There's an answer to this of course. But their question will drown out anything you have to say.

SteveH said...

"test scores"

Back when my son was in first grade seven years ago, I was amazed at a parent night that reviewed state testing scores. Everyone was looking at relative changes. Nobody was looking at any sort of absolute or external standard. The teachers were crowing about how our (high SES) school had improving numbers. However, there were a couple of areas of concern related to problem solving, so everyone was talking about how to improve that score.

I was the only one looking at the released test book questions and the raw percent correct scores. The questions were simple and the raw scores were awful. The NAEP site is also a good place to see these numbers.

Unfortunately, state testing focuses on how well a school gets most all kids over a minimum proficiency cutoff. Our state coverts lousy raw scores into a proficiency index that relates to the low state cutoff. Magically, bad raw scores turn into a scaled and pretty good looking percent that is in the 90's for most schools. Of course, this should be easy to achieve for high SES towns. Everyone was feeling good and thinking that all the school needed was to tweak the process a little bit to fix "problem solving".

But even that approach is flawed. The state (graders) take each question and somehow break out the skill parts that relate to problem solving. Nobody I have asked can tell me how that's done. When I looked at the sample math test problems, I can't tell what they consider to be problem solving. So, here they are looking at small relative changes in a score category they don't understand, and they expect to figure out how to change their teaching to fix it.
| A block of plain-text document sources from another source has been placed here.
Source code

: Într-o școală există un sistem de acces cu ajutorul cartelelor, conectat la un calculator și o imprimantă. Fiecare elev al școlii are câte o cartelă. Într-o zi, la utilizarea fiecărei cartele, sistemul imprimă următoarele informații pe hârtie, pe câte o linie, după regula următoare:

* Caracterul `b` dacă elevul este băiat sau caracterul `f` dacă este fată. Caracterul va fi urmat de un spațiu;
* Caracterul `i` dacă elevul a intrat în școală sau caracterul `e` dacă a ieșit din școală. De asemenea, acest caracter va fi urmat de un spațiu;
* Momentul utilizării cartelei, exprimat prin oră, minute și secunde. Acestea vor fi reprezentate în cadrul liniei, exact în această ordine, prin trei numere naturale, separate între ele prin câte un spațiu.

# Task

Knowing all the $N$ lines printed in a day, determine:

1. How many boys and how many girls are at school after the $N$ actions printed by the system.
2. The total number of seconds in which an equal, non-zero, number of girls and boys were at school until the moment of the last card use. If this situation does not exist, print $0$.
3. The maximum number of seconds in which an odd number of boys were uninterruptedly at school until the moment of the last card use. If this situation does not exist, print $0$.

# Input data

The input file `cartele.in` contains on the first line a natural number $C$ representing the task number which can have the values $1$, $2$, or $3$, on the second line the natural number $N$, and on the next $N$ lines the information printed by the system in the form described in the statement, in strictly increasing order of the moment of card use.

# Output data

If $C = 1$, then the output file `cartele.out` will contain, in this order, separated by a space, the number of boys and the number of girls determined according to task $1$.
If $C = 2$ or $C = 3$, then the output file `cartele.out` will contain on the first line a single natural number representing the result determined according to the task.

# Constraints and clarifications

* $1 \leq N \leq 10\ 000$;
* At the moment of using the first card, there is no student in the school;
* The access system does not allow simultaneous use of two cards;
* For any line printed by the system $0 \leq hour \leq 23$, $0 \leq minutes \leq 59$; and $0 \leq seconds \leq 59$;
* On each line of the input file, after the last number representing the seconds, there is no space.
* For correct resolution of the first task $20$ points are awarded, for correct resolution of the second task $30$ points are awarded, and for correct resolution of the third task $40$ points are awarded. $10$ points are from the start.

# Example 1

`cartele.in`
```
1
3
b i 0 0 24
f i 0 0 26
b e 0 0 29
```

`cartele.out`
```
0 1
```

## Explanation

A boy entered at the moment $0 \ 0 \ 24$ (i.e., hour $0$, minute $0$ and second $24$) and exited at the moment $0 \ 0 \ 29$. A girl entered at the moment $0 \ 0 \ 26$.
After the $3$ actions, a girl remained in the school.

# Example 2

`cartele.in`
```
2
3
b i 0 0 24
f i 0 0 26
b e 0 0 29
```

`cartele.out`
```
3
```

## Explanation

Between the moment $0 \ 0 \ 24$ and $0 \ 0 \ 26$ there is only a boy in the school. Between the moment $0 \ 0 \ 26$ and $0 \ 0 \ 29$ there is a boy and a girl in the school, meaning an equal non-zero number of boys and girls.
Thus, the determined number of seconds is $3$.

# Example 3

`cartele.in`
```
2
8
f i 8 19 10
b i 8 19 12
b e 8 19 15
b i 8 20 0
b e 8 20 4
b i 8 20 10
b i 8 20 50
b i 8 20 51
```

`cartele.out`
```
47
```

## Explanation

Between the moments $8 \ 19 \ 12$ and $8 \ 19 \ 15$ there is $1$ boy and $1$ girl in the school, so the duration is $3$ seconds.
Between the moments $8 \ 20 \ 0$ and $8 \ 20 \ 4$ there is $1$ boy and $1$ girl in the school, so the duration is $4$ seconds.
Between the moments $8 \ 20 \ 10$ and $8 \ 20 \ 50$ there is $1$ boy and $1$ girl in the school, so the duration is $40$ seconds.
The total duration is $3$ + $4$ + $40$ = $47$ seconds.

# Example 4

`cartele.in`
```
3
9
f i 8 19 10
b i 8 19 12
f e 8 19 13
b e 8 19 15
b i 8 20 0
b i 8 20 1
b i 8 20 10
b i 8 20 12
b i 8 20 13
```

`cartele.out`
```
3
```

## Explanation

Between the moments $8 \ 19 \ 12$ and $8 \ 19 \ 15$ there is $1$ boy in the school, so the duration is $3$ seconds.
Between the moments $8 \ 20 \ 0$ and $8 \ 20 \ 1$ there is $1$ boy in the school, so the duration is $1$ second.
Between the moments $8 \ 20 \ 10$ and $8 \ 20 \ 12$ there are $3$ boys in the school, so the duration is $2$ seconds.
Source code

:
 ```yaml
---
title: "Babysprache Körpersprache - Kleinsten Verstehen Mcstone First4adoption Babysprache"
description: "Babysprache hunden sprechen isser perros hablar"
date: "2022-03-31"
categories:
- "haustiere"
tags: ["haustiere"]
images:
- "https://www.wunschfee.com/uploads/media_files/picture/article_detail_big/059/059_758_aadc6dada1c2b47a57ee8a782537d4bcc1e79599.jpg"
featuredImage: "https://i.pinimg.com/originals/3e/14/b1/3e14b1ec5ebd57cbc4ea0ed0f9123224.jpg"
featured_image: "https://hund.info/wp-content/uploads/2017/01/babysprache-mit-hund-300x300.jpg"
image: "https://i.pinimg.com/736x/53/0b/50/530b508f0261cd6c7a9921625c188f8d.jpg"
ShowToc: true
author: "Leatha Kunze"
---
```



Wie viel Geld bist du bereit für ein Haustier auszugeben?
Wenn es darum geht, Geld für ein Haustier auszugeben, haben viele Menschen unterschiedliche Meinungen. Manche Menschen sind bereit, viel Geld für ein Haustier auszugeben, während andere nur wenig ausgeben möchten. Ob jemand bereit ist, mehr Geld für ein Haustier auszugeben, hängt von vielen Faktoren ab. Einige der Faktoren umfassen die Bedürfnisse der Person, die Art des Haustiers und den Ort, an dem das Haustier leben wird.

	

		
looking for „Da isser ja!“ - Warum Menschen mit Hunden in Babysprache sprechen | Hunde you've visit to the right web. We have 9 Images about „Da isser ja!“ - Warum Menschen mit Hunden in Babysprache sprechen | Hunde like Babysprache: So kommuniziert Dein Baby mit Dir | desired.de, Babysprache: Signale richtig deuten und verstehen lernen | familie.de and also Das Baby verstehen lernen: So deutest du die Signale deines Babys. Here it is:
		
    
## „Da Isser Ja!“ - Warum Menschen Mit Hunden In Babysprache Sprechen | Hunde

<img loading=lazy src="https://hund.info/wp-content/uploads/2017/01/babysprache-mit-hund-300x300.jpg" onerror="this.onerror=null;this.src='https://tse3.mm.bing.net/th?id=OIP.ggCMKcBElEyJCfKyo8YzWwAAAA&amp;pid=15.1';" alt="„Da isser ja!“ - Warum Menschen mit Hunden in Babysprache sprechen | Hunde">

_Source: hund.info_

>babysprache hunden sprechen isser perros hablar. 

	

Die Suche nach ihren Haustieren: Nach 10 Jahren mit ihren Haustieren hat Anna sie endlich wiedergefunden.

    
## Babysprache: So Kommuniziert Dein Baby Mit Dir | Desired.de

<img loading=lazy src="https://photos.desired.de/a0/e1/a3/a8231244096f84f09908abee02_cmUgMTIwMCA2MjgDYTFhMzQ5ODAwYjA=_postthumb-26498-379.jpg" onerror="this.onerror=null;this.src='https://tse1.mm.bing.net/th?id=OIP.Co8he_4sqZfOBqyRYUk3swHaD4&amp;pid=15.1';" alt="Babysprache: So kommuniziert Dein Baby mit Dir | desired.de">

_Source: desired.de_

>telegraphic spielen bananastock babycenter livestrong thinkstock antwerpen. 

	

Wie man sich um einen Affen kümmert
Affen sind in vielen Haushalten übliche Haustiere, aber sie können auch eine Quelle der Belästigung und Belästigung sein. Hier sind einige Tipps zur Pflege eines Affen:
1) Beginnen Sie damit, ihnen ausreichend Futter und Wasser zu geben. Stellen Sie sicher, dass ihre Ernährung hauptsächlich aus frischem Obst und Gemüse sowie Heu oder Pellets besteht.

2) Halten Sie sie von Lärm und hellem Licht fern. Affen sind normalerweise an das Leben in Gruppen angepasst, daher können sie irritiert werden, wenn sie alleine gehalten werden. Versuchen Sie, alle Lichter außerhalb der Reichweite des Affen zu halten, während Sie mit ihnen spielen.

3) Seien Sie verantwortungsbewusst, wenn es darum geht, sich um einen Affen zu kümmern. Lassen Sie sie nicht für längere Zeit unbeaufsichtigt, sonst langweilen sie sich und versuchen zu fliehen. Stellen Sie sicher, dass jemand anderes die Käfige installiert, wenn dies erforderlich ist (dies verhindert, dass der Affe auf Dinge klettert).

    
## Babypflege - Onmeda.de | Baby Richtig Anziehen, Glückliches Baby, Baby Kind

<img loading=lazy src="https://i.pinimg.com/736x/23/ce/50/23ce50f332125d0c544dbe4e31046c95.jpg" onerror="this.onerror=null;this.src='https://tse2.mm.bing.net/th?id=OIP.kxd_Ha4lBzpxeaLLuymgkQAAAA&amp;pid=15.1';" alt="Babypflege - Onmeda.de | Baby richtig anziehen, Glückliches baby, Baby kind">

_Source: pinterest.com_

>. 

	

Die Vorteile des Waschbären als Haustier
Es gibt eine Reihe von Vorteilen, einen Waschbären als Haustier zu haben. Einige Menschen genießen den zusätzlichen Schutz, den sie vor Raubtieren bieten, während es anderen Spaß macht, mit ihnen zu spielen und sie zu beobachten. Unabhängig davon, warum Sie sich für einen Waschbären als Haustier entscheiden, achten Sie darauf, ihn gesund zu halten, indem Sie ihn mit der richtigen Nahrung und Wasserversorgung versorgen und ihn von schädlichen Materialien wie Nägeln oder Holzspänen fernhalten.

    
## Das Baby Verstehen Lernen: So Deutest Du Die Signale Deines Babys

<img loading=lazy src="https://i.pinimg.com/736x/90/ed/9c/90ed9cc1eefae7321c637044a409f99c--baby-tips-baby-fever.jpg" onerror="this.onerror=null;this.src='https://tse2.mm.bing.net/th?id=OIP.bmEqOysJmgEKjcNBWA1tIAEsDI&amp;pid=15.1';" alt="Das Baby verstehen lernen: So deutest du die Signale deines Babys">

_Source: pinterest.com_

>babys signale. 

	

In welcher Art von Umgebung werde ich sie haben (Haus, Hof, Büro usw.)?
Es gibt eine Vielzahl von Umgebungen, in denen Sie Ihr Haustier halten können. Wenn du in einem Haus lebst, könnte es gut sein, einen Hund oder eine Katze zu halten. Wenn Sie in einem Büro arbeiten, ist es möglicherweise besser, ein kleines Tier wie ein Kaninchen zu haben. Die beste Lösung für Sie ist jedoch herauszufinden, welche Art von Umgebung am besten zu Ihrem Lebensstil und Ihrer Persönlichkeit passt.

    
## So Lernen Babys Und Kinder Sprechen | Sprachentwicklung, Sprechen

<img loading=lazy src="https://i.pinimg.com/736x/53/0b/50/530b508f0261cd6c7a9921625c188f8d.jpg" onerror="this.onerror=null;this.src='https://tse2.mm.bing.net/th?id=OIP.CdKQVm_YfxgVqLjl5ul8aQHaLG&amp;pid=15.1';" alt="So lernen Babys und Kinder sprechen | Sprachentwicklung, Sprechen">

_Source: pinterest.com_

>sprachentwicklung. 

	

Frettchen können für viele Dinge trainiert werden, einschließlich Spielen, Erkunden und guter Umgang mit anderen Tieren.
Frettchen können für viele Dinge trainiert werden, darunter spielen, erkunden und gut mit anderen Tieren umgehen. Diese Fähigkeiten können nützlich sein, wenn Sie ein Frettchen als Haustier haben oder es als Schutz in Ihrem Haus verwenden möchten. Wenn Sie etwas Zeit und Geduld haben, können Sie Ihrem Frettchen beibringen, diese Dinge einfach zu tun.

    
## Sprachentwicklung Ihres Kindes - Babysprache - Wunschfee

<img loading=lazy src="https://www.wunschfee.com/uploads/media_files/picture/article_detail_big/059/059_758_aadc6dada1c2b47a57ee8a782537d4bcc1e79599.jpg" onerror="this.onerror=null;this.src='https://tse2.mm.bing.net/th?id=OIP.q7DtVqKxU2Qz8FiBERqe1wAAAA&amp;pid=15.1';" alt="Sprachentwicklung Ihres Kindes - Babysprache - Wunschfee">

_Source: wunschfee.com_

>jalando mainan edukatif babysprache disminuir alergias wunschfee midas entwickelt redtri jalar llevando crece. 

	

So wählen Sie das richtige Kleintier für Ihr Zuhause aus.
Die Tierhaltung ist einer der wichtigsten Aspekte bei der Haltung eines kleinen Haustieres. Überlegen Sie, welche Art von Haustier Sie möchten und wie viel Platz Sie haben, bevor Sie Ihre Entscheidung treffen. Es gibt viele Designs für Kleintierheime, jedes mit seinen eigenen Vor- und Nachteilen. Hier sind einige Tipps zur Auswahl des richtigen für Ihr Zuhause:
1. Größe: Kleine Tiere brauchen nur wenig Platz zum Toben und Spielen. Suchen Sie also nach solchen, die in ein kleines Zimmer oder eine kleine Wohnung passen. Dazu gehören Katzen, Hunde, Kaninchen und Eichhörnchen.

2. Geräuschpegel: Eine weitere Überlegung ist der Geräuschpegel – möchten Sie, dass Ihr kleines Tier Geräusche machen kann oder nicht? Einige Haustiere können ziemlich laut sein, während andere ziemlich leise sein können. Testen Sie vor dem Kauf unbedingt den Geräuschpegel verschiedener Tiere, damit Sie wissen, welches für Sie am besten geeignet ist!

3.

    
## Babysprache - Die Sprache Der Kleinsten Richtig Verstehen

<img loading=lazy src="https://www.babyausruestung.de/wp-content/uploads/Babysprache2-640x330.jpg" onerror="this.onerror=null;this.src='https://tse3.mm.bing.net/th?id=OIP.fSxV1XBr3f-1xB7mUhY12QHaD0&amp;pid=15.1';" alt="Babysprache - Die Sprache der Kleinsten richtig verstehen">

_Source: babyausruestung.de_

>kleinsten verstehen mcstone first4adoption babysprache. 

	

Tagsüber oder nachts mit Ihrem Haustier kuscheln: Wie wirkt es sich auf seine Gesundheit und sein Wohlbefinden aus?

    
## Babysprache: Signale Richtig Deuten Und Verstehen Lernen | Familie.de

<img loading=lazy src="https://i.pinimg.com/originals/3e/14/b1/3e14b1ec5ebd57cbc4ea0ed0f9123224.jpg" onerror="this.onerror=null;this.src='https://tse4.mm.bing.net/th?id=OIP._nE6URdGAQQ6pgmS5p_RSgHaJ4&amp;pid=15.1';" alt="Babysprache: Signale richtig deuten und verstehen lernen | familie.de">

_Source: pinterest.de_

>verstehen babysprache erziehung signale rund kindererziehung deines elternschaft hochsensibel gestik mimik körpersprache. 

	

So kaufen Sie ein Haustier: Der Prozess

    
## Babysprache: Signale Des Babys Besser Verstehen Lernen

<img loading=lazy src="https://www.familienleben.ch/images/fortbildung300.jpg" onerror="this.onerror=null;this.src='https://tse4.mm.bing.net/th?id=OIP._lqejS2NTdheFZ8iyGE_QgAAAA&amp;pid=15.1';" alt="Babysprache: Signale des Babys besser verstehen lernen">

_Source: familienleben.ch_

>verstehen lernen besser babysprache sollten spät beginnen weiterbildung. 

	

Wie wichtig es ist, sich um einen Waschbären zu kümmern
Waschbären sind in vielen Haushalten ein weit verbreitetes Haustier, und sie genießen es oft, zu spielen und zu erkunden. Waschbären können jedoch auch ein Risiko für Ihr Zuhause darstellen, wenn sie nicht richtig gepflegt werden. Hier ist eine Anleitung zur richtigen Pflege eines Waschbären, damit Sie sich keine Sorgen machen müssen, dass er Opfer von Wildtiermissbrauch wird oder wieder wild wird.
On top of all of that, there were teachers and parents saying that our high Proficiency Index meant that we had excellent schools. We see comments like that in our paper. It's good that places like Palo Alto are asking parents questions about help at home or tutoring, but they really need a way to see how well those numbers correlate with their best students.

SteveH said...

"Our model has really shifted--we're expected to partner with our doctors in our healthcare outcomes; we're expected to 'partner' with our kids educational outcomes."

I've noticed this effect too. There are a few, very caring parents on our school committee who set high standards for themselves in terms of committment and involvement with the schools and their children's education. It seems like they project their own willingness to do extra work onto all others. They expect that it should be the norm for caring parents. Good parents do these things.

The problem gets fuzzy when the details are examined. What, exactly, are they doing at home to support their children's education? Do they really expect all other parents to do the same thing? It's almost as if this offloading of responsibility and onus is looked at as a good thing. On one hand, schools talk about keeping kids well fed, getting them to school on time, and modeling a good interest in education, but on the other hand, they send home work that requires parental help or even explicitly tells parents to work with their kids on math facts.

It's an accountability and onus shift, and it's done in a way that makes parents feel like they are supposed to do those things. Good parents support their schools without question. This seems to be especially true for public schools. We're all supposed to be part of a team that benefits all kids.

It's almost a paradox. We have very caring and supportive parents of the ideal of public schools, but they really don't see that many of the kids they presume to champion don't have them for parents.